Enhancing global microplastic pollution analysis using machine learning: a longitudinal study of seasonal trends and anomaly detection

Microplastic pollution is a pressing environmental issue, necessitating a comprehensive understanding of its spatial and temporal patterns. This research introduces a pioneering analysis that merges machine learning methodologies with conventional techniques to delve deeper into the dynamics of global microplastic pollution. By leveraging the L-BFGS-B algorithm, we efficiently solved an unconstrained optimization problem with five variables. The algorithm efficacy in minimizing the objective function and suitability for the problem. Employing machine learning algorithms, we bolster spatial interpolation to forecast microplastic concentrations in regions with sparse data, generating a high-resolution global heatmap of pollution. Through clustering algorithms, we unveil areas with similar pollution characteristics, shedding light on potential pollution hotspots that can guide targeted management strategies.

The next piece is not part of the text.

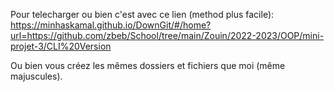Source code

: Pour telecharger ou bien c'est avec ce lien (method plus facile): https://minhaskamal.github.io/DownGit/#/home?url=https://github.com/zbeb/School/tree/main/Zouin/2022-2023/OOP/mini-projet-3/CLI%20Version

Ou bien vous créez les mêmes dossiers et fichiers que moi (même majuscules).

Conducting a longitudinal study utilizing time series analysis techniques, such as ARIMA and STL, enables us to model and predict microplastic concentrations over time, thereby illuminating pollution trends and variations in pollution sources. Additionally, anomaly detection algorithms aid in identifying exceptional pollution spikes or drops, allowing timely detection of specific events or shifts in pollution sources, which is crucial for informed interventions and policy formulation. This integration of machine learning and traditional methods advances our comprehension of global microplastic pollution, empowering decision-makers to devise effective strategies for environmental preservation and fostering a sustainable marine ecosystem.